トイプードルとマルチーズを合わせたような顔の犬?がつぶらな瞳をこちらに向けている。
「ていうかコレ、実家で飼ってた犬に似てるんだよなぁ。なんでだ?」
「くぅ? くぅーっ!」
気付いてくれた!と言わんばかりに尻尾をブンブン振り回し、二人の間を駆け回る犬。
実家の犬を懐かしく思い抱き上げると、またもやぼわん!と煙を上げた。
「きゅきゅきゅー!」
「「カメェエエエ?!」」
今度は俺の手に、掌サイズの亀がいる。
わしゃわしゃと手足を動かし、必死に存在をアピールする亀。
「こ、コイツは小学生の頃、縁日で買ってもらったミドリガメ、その名も安息香酸! 略してアンさんじゃないですか! お久しぶりですぅ!!」
ちなみにこんなフザケた名前を付けたのは、当時高校生だった俺の姉だ。苦手な有機化合物を覚えるためだけに命名されてしまった記憶が蘇る。
「ちょ、ちょっと。どういうことなのか私に説明しなさいよ!!」
もふもふから一転、首をウネウネと卑猥に動かしている亀。改めアンさんを見たロロルが悲鳴のような声で叫ぶ。
「うぅーん。恐らくだが、俺にくっついて転移してきた菌が原因かもしれん。転移の影響と俺の魔力が何らかの作用を起こし、突然変異を起こしたのかな?」
「はぁ? そんな馬鹿なことが起こるわけ……」
「じゃなきゃ、俺が実家で飼っていた動物に変化するハズもないし。ん? もしかして実家に居たGに変化したりしないよな? 擬人化して『じょうじ』とか言い出したらシャレに――ひっ!?」
アンさんを見ながらそんなことを言うと、亀の頭でニヤァと笑った幻覚が見えた気がした。
◆◆◇◇
「それで、この子はどうするワケ? 有害そうには見えないけど……」
「うん、それは心配ないと思う」
何となくだけど、アンさんの意思を感じ取れるんだよな。だからこちらに害を及ぼすことは無いと思う。

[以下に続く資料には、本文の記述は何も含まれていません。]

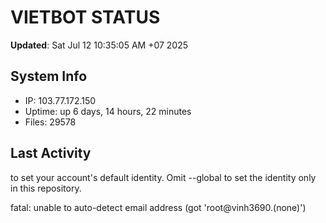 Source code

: # VIETBOT STATUS
**Updated**: Sat Jul 12 10:35:05 AM +07 2025

## System Info
- IP: 103.77.172.150
- Uptime: up 6 days, 14 hours, 22 minutes
- Files: 29578

## Last Activity

to set your account's default identity.
Omit --global to set the identity only in this repository.

fatal: unable to auto-detect email address (got 'root@vinh3690.(none)')
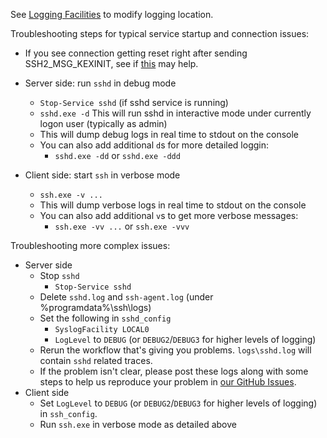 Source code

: See [Logging Facilities](https://github.com/PowerShell/Win32-OpenSSH/wiki/Logging-Facilities) to modify logging location.

Troubleshooting steps for typical service startup and connection issues:

* If you see connection getting reset right after sending SSH2_MSG_KEXINIT, see if [this](https://github.com/PowerShell/Win32-OpenSSH/issues/1027) may help. 

* Server side: run `sshd` in debug mode
  * `Stop-Service sshd` (if sshd service is running)
  * `sshd.exe -d` This will run sshd in interactive mode under currently logon user (typically as admin)
  * This will dump debug logs in real time to stdout on the console
  * You can also add additional `d`s for more detailed loggin:
    * `sshd.exe -dd` or `sshd.exe -ddd`
* Client side: start `ssh` in verbose mode
  * `ssh.exe -v ...`
  * This will dump verbose logs in real time to stdout on the console
  * You can also add additional `v`s to get more verbose messages:
    * `ssh.exe -vv ...` or `ssh.exe -vvv`

Troubleshooting more complex issues:
* Server side
  * Stop `sshd`
    * `Stop-Service sshd`
  * Delete `sshd.log` and `ssh-agent.log` (under %programdata%\ssh\logs)
  * Set the following in `sshd_config`
    * `SyslogFacility LOCAL0`
    * `LogLevel` to `DEBUG` (or `DEBUG2`/`DEBUG3` for higher levels of logging)
  * Rerun the workflow that's giving you problems. `logs\sshd.log` will contain `sshd` related traces.
  * If the problem isn't clear, please post these logs along with some steps to help us reproduce your problem in [our GitHub Issues](https://github.com/powershell/Win32-OpenSSH/issues).
* Client side
  * Set `LogLevel` to `DEBUG` (or `DEBUG2`/`DEBUG3` for higher levels of logging) in `ssh_config`. 
  * Run `ssh.exe` in verbose mode as detailed above

[Secure file]: https://github.com/PowerShell/Win32-OpenSSH/wiki/Security-protection-of-various-files-in-win32-openssh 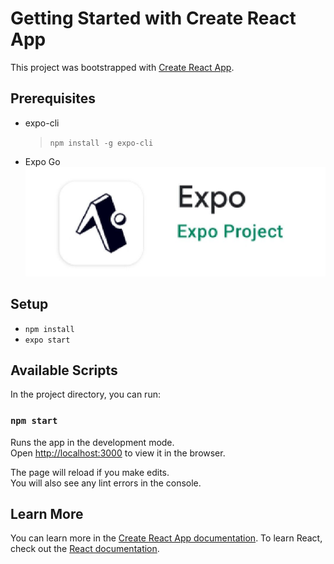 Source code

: # Getting Started with Create React App

This project was bootstrapped with [Create React App](https://github.com/facebook/create-react-app).

## Prerequisites

- expo-cli
  > `npm install -g expo-cli`
- Expo Go
  ![App](./img/expo.jpg)

## Setup

- `npm install`
- `expo start`

## Available Scripts

In the project directory, you can run:

### `npm start`

Runs the app in the development mode.\
Open [http://localhost:3000](http://localhost:3000) to view it in the browser.

The page will reload if you make edits.\
You will also see any lint errors in the console.

## Learn More

You can learn more in the [Create React App documentation](https://facebook.github.io/create-react-app/docs/getting-started).
To learn React, check out the [React documentation](https://reactjs.org/).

「そ、そんなことって……ゔっ。わ、分かったわよ! 分かったから二人して頭をウネウネするのやめてよ! なんか卑猥だし、気持ち悪いったらないわ!」
「キモイとは心外な! 俺はともかくアンさんはメスだぞ!」
「逆に心配になるわ!!」
ロロルの必死の説得により、普段は犬形態となることに決定したアンさん。
「んー仲間も増えたし、旅も楽しみだな!」
「私はよく分からないのが増えて不安が増したわよ……」
◆◆◇◇
愉快な旅の仲間を増やし、俺たちは何事もなく目的の都市、ジークに着いた。
この聖都ジークは、王都モノガルの東に位置する。
この街の目玉といえば、なんといっても大聖堂カシードラだ。ここは女神を信奉するマーニ教の総本山であり、大陸の各地、果ては世界を超えて人々が訪れ、神に祈りを捧げている。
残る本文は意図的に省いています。